Rahaf Mohammed, la réfugiée

Rahaf Mohammed, la réfugiée

On pourra toujours invoquer que le Canada s’est servi de l’arrivée de la jeune réfugiée saoudienne Rahaf Mohammed pour faire de la diplomatie politique et redorer son image eu égard à sa politique inclusive d’immigration, et cela, à quelques mois d’une élection fédérale, il n’en demeure pas moins qu’en agissant ainsi, le gouvernement canadien accomplit un geste humanitaire digne de mention.

D’autre part, il ne faudrait pas négliger que l’accueil de la jeune saoudienne vient resserrer un peu plus la tension au sein des liens diplomatiques avec l’Arabie saoudite qui détient déjà prisonniers deux canadiens, sans compter Raif Badawi qui est emprisonné depuis 2012.

De son côté, Rahaf Mohammed, lors de sa première déclaration publique depuis son arrivée au Canada, a émis le vœu que d’autres femmes qu’elle aient accès à cette vie libre qu’elle peut désormais entamer au Canada, qui lui a accordé l’asile à la demande des Nations unies. « Aujourd’hui et pour les années à venir, je travaillerai en faveur de la liberté des femmes dans le monde, la même liberté que j’ai vécue le premier jour de mon arrivée au Canada », a-t-elle déclaré.

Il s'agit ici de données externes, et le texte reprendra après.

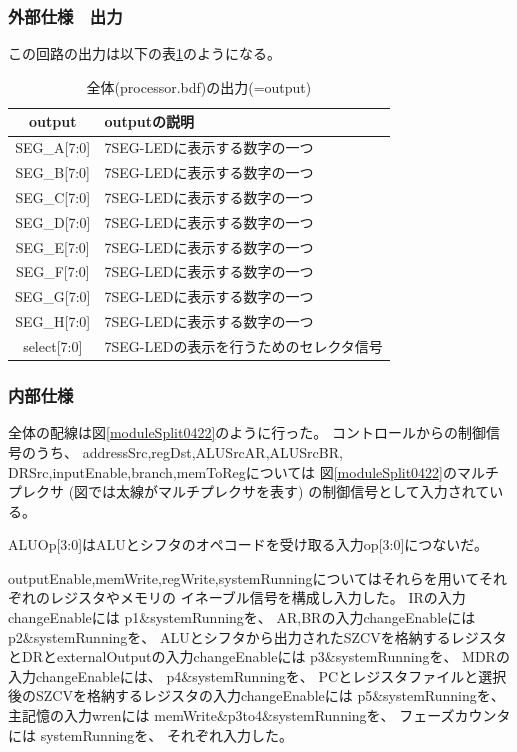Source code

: \documentclass[a4j,titlepage]{jarticle}
\begin{document}
\subsubsection{外部仕様　出力}
この回路の出力は以下の表\ref{zentaiprocessorO}のようになる。
\begin{table}[H]
    \caption{全体(processor.bdf)の出力(=output)}
    \label{zentaiprocessorO}
    \begin{center}
    \begin {tabularx}{150mm}{|c|X|} \hline
         output & outputの説明 \\ \hline \hline
         SEG\_A[7:0] & 7SEG-LEDに表示する数字の一つ\\ \hline
         SEG\_B[7:0] & 7SEG-LEDに表示する数字の一つ\\ \hline %
         SEG\_C[7:0] & 7SEG-LEDに表示する数字の一つ\\ \hline
         SEG\_D[7:0] & 7SEG-LEDに表示する数字の一つ\\ \hline
         SEG\_E[7:0] & 7SEG-LEDに表示する数字の一つ\\ \hline
         SEG\_F[7:0] & 7SEG-LEDに表示する数字の一つ\\ \hline
         SEG\_G[7:0] & 7SEG-LEDに表示する数字の一つ\\ \hline
         SEG\_H[7:0] & 7SEG-LEDに表示する数字の一つ\\ \hline
         select[7:0] & 7SEG-LEDの表示を行うためのセレクタ信号\\ \hline
    \end {tabularx}
    \end{center}
\end{table}

\subsubsection{内部仕様}
全体の配線は図\ref{moduleSplit0422}のように行った。
コントロールからの制御信号のうち、
addressSrc,regDst,ALUSrcAR,ALUSrcBR,
DRSrc,inputEnable,branch,memToRegについては
図\ref{moduleSplit0422}のマルチプレクサ
(図では太線がマルチプレクサを表す)
の制御信号として入力されている。

ALUOp[3:0]はALUとシフタのオペコードを受け取る入力op[3:0]につないだ。

outputEnable,memWrite,regWrite,systemRunningについてはそれらを用いてそれぞれのレジスタやメモリの
イネーブル信号を構成し入力した。
IRの入力changeEnableには
p1\&systemRunningを、
AR,BRの入力changeEnableには
p2\&systemRunningを、
ALUとシフタから出力されたSZCVを格納するレジスタとDRとexternalOutputの入力changeEnableには
p3\&systemRunningを、
MDRの入力changeEnableには、
p4\&systemRunningを、
PCとレジスタファイルと選択後のSZCVを格納するレジスタの入力changeEnableには
p5\&systemRunningを、
主記憶の入力wrenには
memWrite\&p3to4\&systemRunningを、
フェーズカウンタには
systemRunningを、
それぞれ入力した。
\end{document}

Rahaf Mohammed a vécu la condition misérable réservée aux femmes dans son pays d’origine où la loi les soumet au contrôle quasi permanent des hommes…De la sorte, la réfugiée saoudienne ne peut être qu’un atout crédible pour dénoncer l’ « esclavage » des femmes aux prises avec la domination des hommes en Arabie saoudite.